Source material:
++++++++
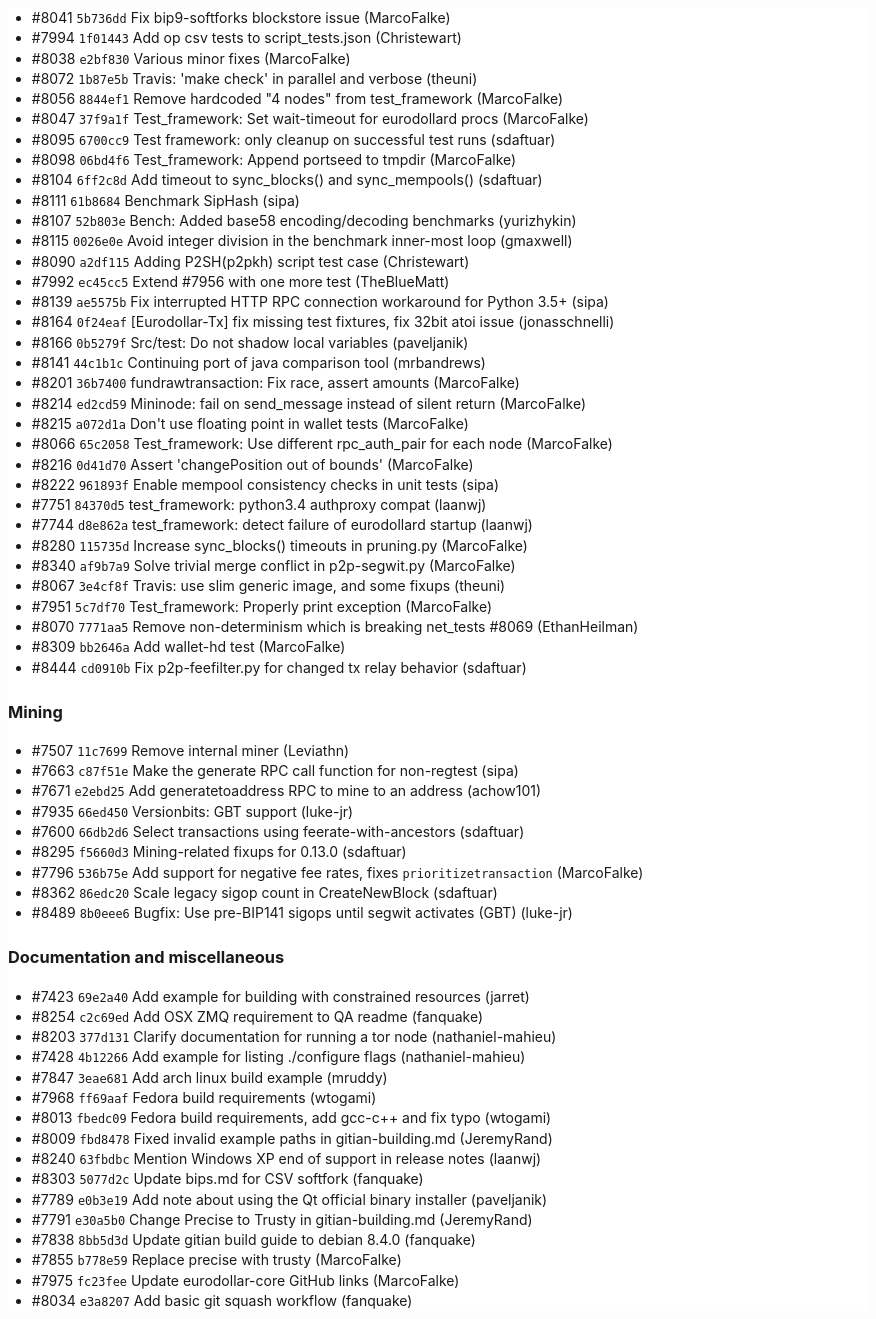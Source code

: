 - #8041 `5b736dd` Fix bip9-softforks blockstore issue (MarcoFalke)
- #7994 `1f01443` Add op csv tests to script_tests.json (Christewart)
- #8038 `e2bf830` Various minor fixes (MarcoFalke)
- #8072 `1b87e5b` Travis: 'make check' in parallel and verbose (theuni)
- #8056 `8844ef1` Remove hardcoded "4 nodes" from test_framework (MarcoFalke)
- #8047 `37f9a1f` Test_framework: Set wait-timeout for eurodollard procs (MarcoFalke)
- #8095 `6700cc9` Test framework: only cleanup on successful test runs (sdaftuar)
- #8098 `06bd4f6` Test_framework: Append portseed to tmpdir (MarcoFalke)
- #8104 `6ff2c8d` Add timeout to sync_blocks() and sync_mempools() (sdaftuar)
- #8111 `61b8684` Benchmark SipHash (sipa)
- #8107 `52b803e` Bench: Added base58 encoding/decoding benchmarks (yurizhykin)
- #8115 `0026e0e` Avoid integer division in the benchmark inner-most loop (gmaxwell)
- #8090 `a2df115` Adding P2SH(p2pkh) script test case (Christewart)
- #7992 `ec45cc5` Extend #7956 with one more test (TheBlueMatt)
- #8139 `ae5575b` Fix interrupted HTTP RPC connection workaround for Python 3.5+ (sipa)
- #8164 `0f24eaf` [Eurodollar-Tx] fix missing test fixtures, fix 32bit atoi issue (jonasschnelli)
- #8166 `0b5279f` Src/test: Do not shadow local variables (paveljanik)
- #8141 `44c1b1c` Continuing port of java comparison tool (mrbandrews)
- #8201 `36b7400` fundrawtransaction: Fix race, assert amounts (MarcoFalke)
- #8214 `ed2cd59` Mininode: fail on send_message instead of silent return (MarcoFalke)
- #8215 `a072d1a` Don't use floating point in wallet tests (MarcoFalke)
- #8066 `65c2058` Test_framework: Use different rpc_auth_pair for each node (MarcoFalke)
- #8216 `0d41d70` Assert 'changePosition out of bounds'  (MarcoFalke)
- #8222 `961893f` Enable mempool consistency checks in unit tests (sipa)
- #7751 `84370d5` test_framework: python3.4 authproxy compat (laanwj)
- #7744 `d8e862a` test_framework: detect failure of eurodollard startup (laanwj)
- #8280 `115735d` Increase sync_blocks() timeouts in pruning.py (MarcoFalke)
- #8340 `af9b7a9` Solve trivial merge conflict in p2p-segwit.py (MarcoFalke)
- #8067 `3e4cf8f` Travis: use slim generic image, and some fixups (theuni)
- #7951 `5c7df70` Test_framework: Properly print exception (MarcoFalke)
- #8070 `7771aa5` Remove non-determinism which is breaking net_tests #8069 (EthanHeilman)
- #8309 `bb2646a` Add wallet-hd test (MarcoFalke)
- #8444 `cd0910b` Fix p2p-feefilter.py for changed tx relay behavior (sdaftuar)

### Mining

- #7507 `11c7699` Remove internal miner (Leviathn)
- #7663 `c87f51e` Make the generate RPC call function for non-regtest (sipa)
- #7671 `e2ebd25` Add generatetoaddress RPC to mine to an address (achow101)
- #7935 `66ed450` Versionbits: GBT support (luke-jr)
- #7600 `66db2d6` Select transactions using feerate-with-ancestors (sdaftuar)
- #8295 `f5660d3` Mining-related fixups for 0.13.0 (sdaftuar)
- #7796 `536b75e` Add support for negative fee rates, fixes `prioritizetransaction` (MarcoFalke)
- #8362 `86edc20` Scale legacy sigop count in CreateNewBlock (sdaftuar)
- #8489 `8b0eee6` Bugfix: Use pre-BIP141 sigops until segwit activates (GBT) (luke-jr)

### Documentation and miscellaneous

- #7423 `69e2a40` Add example for building with constrained resources (jarret)
- #8254 `c2c69ed` Add OSX ZMQ requirement to QA readme (fanquake)
- #8203 `377d131` Clarify documentation for running a tor node (nathaniel-mahieu)
- #7428 `4b12266` Add example for listing ./configure flags (nathaniel-mahieu)
- #7847 `3eae681` Add arch linux build example (mruddy)
- #7968 `ff69aaf` Fedora build requirements (wtogami)
- #8013 `fbedc09` Fedora build requirements, add gcc-c++ and fix typo (wtogami)
- #8009 `fbd8478` Fixed invalid example paths in gitian-building.md (JeremyRand)
- #8240 `63fbdbc` Mention Windows XP end of support in release notes (laanwj)
- #8303 `5077d2c` Update bips.md for CSV softfork (fanquake)
- #7789 `e0b3e19` Add note about using the Qt official binary installer (paveljanik)
- #7791 `e30a5b0` Change Precise to Trusty in gitian-building.md (JeremyRand)
- #7838 `8bb5d3d` Update gitian build guide to debian 8.4.0 (fanquake)
- #7855 `b778e59` Replace precise with trusty (MarcoFalke)
- #7975 `fc23fee` Update eurodollar-core GitHub links (MarcoFalke)
- #8034 `e3a8207` Add basic git squash workflow (fanquake)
++++++++
Activity:
Working from the material above, retype exactly the lines from the one with "in p2p-segwit.py (MarcoFalke)" through the one with "print exception (MarcoFalke)", both included, and only those lines.

Response box:
- #8340 `af9b7a9` Solve trivial merge conflict in p2p-segwit.py (MarcoFalke)
- #8067 `3e4cf8f` Travis: use slim generic image, and some fixups (theuni)
- #7951 `5c7df70` Test_framework: Properly print exception (MarcoFalke)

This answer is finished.